# Citizen 150M



## K.I.T.T. (Sep 5, 2003)

To have one of these is lucky... :thumbsup:










To have two... 










Well you do always need a spare... :sweatdrop:

*

*

*

*

*

*

But to have Five...

In the same watch collection...

Err Well...!!!

That's been described as...

Proper Extreme! :shocking:










These are Citizen 150m Divers from the 1970's - Early 80's... They were the contemporaries of the Seiko 6309-7040/9's... And I do quite like them!!!

Mike


----------



## mach 0.0013137 (Jan 10, 2005)

A nice collection,I`m rather fond of mine...

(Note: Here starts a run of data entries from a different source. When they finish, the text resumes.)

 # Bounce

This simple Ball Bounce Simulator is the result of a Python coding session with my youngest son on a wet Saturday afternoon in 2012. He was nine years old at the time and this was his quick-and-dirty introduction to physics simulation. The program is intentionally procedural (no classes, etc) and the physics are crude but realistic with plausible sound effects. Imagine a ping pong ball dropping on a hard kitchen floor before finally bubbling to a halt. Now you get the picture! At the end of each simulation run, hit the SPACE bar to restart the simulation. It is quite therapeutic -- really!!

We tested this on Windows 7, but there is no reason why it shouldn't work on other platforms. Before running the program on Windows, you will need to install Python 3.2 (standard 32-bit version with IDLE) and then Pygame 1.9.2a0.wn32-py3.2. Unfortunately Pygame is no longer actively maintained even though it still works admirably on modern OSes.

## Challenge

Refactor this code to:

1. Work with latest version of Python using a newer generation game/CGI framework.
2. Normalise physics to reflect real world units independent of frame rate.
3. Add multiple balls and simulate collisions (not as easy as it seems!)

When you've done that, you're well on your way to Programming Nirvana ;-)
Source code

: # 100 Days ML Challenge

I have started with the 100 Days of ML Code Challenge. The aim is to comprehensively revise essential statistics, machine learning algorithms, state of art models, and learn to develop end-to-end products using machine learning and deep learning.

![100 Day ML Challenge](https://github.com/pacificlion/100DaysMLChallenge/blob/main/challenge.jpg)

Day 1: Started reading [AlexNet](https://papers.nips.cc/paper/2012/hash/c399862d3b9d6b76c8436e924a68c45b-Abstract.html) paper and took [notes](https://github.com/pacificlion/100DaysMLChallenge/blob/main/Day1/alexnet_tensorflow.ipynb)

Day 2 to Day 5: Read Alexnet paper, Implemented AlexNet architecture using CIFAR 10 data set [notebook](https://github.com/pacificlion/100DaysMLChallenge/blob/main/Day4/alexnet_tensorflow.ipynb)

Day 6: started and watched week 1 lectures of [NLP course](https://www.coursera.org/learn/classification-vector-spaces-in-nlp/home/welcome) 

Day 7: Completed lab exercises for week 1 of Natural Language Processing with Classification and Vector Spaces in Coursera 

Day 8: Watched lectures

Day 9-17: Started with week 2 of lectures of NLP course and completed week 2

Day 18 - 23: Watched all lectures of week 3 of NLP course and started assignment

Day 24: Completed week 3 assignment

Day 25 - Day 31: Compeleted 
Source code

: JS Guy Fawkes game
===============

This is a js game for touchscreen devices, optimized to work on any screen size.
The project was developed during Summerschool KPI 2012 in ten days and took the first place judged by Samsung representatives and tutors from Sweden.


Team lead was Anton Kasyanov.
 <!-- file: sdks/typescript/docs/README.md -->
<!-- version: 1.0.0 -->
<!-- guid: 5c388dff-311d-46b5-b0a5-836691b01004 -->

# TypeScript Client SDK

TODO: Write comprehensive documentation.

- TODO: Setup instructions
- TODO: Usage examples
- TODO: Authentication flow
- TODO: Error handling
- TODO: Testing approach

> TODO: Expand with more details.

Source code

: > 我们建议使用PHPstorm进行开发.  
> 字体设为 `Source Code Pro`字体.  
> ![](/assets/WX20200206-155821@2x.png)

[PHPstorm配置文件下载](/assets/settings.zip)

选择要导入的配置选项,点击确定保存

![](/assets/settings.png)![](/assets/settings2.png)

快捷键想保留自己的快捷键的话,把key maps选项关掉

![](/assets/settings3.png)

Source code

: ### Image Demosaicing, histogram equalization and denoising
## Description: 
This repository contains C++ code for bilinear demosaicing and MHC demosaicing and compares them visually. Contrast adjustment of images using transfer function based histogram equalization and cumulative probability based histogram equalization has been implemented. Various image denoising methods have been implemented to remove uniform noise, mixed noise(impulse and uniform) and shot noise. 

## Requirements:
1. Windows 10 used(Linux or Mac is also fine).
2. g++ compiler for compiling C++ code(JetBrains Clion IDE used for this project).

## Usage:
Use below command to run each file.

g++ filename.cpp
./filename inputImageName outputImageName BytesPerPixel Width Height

I`ve described mine as Citizen `68-5372`, cal. 8210. 21 Jewels (Possibly made in June 1973) would this be accurate? :huh:


----------



## taffyman (Apr 26, 2011)

wow! i have a job in finding one of those i dont know about five. lucky guy.


----------



## Morris Minor (Oct 4, 2010)

mach 0.0013137 said:


> I`ve described mine as Citizen `68-5372`, cal. 8210. 21 Jewels (Possibly made in June 1973) would this be accurate? :huh:


I would agree that it's probably from 1973, but are you sure it's got an 8210 movement in it? With that case number - 4-740131 - I'd have expected a different movement. Have you opened it up? If not, please could you!  There should be a movement number stamp near the balance wheel. Potentially a much rarer piece than the 8200 divers (which would be model number 52-0110 from that period btw).

I've not got this kind of diver in my collection so I'm not as well up on them generally as I should be - so if you can take a peek inside yours it would be great.

I have one diver, but a 'compressor' type, from 1968:










Stephen


----------



## Morris Minor (Oct 4, 2010)

K.I.T.T. said:


> To have one of these is lucky... :thumbsup:
> 
> To have two...
> 
> ...


Hi Mike - are these all the same model / movement do you know? Would be interested to know which one(s) they are :thumbsup:

Stephen


----------



## K.I.T.T. (Sep 5, 2003)

> Morris Minor
> 
> Hi Mike - are these all the same model / movement do you know? Would be interested to know which one(s) they are :thumbsup:
> 
> Stephen


Model Numbers:

62-6198

52-0110

52-0110

62-6198

62-6198

I think you might be right about the date spread 1972'ish - to early 1980s... You used to be able to pick these up for a lot less Â£'s than a Seiko 6309-7040... But they were always quite scarce... Harder to find but cheaper to buy! How things change!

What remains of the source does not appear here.